Something about Olympic gymnasts reminds me of mini-monitors. Every time I watch those little girls explode off the floor, spin on the uneven bars, or perform death-defying acrobatics on the balance beam it remains astonishing. Crammed in a package small enough to fit a whole team of 'em in a mini-van, Olympic caliber gymnasts combine the raw power of a weightlifter, the flexibility of a snake, the grace of a ballerina and the daring of a downhill skier. Pound for pound, they and Iditarod sled dogs comprise the sporting world's purest forms, with nothing left to chance and nothing left to waste. So too the mini-monitor. Well designed, it can pull off astounding feats of musical athleticism.
But, aside from their pint-sized shapes, gymnasts and mini-monitors diverge at a fundamental level. Gymnasts are purposeful distortions of real life, too small, too sensitive, too purpose-built to live outside the hothouse of competition, not so the mini. A well-designed mini-monitor is built from the opposite direction, purposefully focusing on the mid-bass through treble frequencies, where 90% of musical content is found. Excess is striped from the mini, not to allow it to perform spectacular feats at the musical margins, but so that the heart of the musical spectrum is accurate, refined, direct and detailed. Or at least this is the hope. And one designer who has found much acclaim for doing just that is Alan Yun of Silverline Audio.
A life-long music-lover and audiophile, Mr. Yun started designing audio gear in his native Hong Kong as a child. Since 1997 he has been manufacturing and selling loudspeakers as Silverline Audio, based in the Bay area of California, although his first speaker company, Classics One, sold over 4000 speakers, largely in Hong Kong and the Far East.
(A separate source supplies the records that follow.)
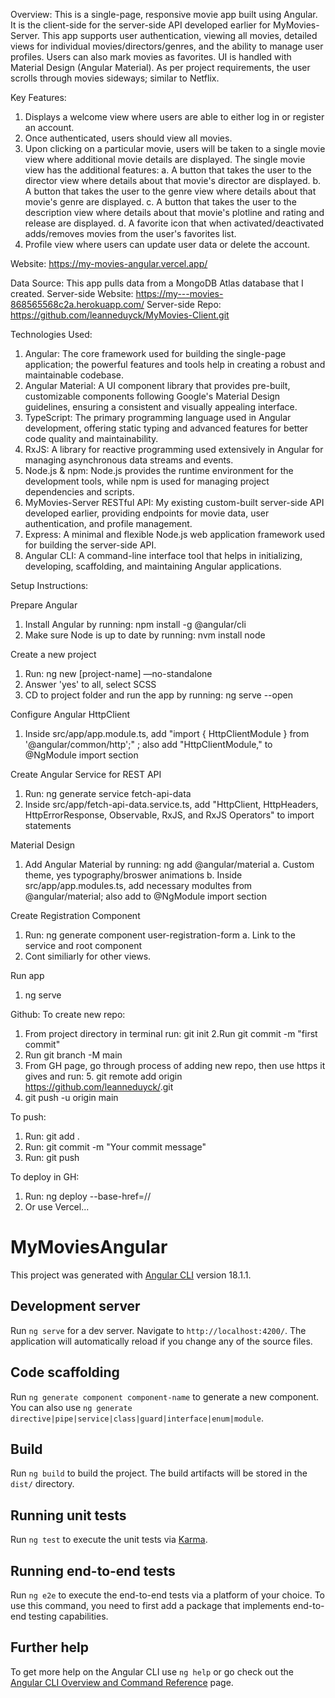 Overview:
This is a single-page, responsive movie app built using Angular. It is the client-side for the server-side API developed earlier for MyMovies-Server. This app supports user authentication, viewing all movies, detailed views for individual movies/directors/genres, and the ability to manage user profiles. Users can also mark movies as favorites. UI is handled with Material Design (Angular Material). As per project requirements, the user scrolls through movies sideways; similar to Netflix.

Key Features:

1. Displays a welcome view where users are able to either log in or register an account.
2. Once authenticated, users should view all movies.
3. Upon clicking on a particular movie, users will be taken to a single movie view where additional movie details are displayed. The single movie view has the additional features:
   a. A button that takes the user to the director view where details about that movie's director are displayed.
   b. A button that takes the user to the genre view where details about that movie's genre are displayed.
   c. A button that takes the user to the description view where details about that movie's plotline and rating and release are displayed.
   d. A favorite icon that when activated/deactivated adds/removes movies from the user's favorites list.
4. Profile view where users can update user data or delete the account.

Website: https://my-movies-angular.vercel.app/

Data Source: This app pulls data from a MongoDB Atlas database that I created.
Server-side Website: https://my---movies-868565568c2a.herokuapp.com/
Server-side Repo: https://github.com/leanneduyck/MyMovies-Client.git

Technologies Used:

1. Angular: The core framework used for building the single-page application; the powerful features and tools help in creating a robust and maintainable codebase.
2. Angular Material: A UI component library that provides pre-built, customizable components following Google's Material Design guidelines, ensuring a consistent and visually appealing interface.
3. TypeScript: The primary programming language used in Angular development, offering static typing and advanced features for better code quality and maintainability.
4. RxJS: A library for reactive programming used extensively in Angular for managing asynchronous data streams and events.
5. Node.js & npm: Node.js provides the runtime environment for the development tools, while npm is used for managing project dependencies and scripts.
6. MyMovies-Server RESTful API: My existing custom-built server-side API developed earlier, providing endpoints for movie data, user authentication, and profile management.
7. Express: A minimal and flexible Node.js web application framework used for building the server-side API.
8. Angular CLI: A command-line interface tool that helps in initializing, developing, scaffolding, and maintaining Angular applications.

Setup Instructions:

Prepare Angular

1.  Install Angular by running: npm install -g @angular/cli
2.  Make sure Node is up to date by running: nvm install node

Create a new project

1.  Run: ng new [project-name] —no-standalone
2.  Answer 'yes' to all, select SCSS
3.  CD to project folder and run the app by running: ng serve --open

Configure Angular HttpClient

1.  Inside src/app/app.module.ts, add "import { HttpClientModule } from '@angular/common/http';" ; also add "HttpClientModule," to @NgModule import section

Create Angular Service for REST API

1.  Run: ng generate service fetch-api-data
2.  Inside src/app/fetch-api-data.service.ts, add "HttpClient, HttpHeaders, HttpErrorResponse, Observable, RxJS, and RxJS Operators" to import statements

Material Design

1. Add Angular Material by running: ng add @angular/material
   a. Custom theme, yes typography/broswer animations
   b. Inside src/app/app.modules.ts, add necessary modultes from @angular/material; also add to @NgModule import section

Create Registration Component

1. Run: ng generate component user-registration-form
   a. Link to the service and root component
2. Cont similiarly for other views.

Run app

1. ng serve

Github: To create new repo:

1. From project directory in terminal run: git init
   2.Run git commit -m "first commit"
2. Run git branch -M main
3. From GH page, go through process of adding new repo, then use https it gives and run: 5. git remote add origin https://github.com/leanneduyck/<repository-name>.git
4. git push -u origin main

To push:

1. Run: git add .
2. Run: git commit -m "Your commit message"
3. Run: git push

To deploy in GH:

1. Run: ng deploy --base-href=/<repository-name>/
2. Or use Vercel...

# MyMoviesAngular

This project was generated with [Angular CLI](https://github.com/angular/angular-cli) version 18.1.1.

## Development server

Run `ng serve` for a dev server. Navigate to `http://localhost:4200/`. The application will automatically reload if you change any of the source files.

## Code scaffolding

Run `ng generate component component-name` to generate a new component. You can also use `ng generate directive|pipe|service|class|guard|interface|enum|module`.

## Build

Run `ng build` to build the project. The build artifacts will be stored in the `dist/` directory.

## Running unit tests

Run `ng test` to execute the unit tests via [Karma](https://karma-runner.github.io).

## Running end-to-end tests

Run `ng e2e` to execute the end-to-end tests via a platform of your choice. To use this command, you need to first add a package that implements end-to-end testing capabilities.

## Further help

To get more help on the Angular CLI use `ng help` or go check out the [Angular CLI Overview and Command Reference](https://angular.dev/tools/cli) page.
The Silverline Audio lineup is amazingly deep, with five monitor speakers and at least that many floorstanders. And over the last three or four years nearly every model has been well reviewed. Which brings us to one of the few that has yet to be covered, the $1,499 SR 11.
A compact loudspeaker, the SR 11 is also beautiful. With a slight slope to all four walls and a flat top, the speaker forms a truncated pyramid that gives it character as well as the illusion of more mass than it actually possesses, although at 12 inches tall, 8 inches wide and 10 inches deep and a hefty 25 pounds the Silverline Audio SR 11 is quite solid. As for the skin, the 11 comes in two high-gloss finishes, red and black, as well as sycamore and rosewood. The review sample sported rosewood veneer, and of such workmanship that, literally, every visitor to the Warnke Diaper and Music Lodge enthused about their quality.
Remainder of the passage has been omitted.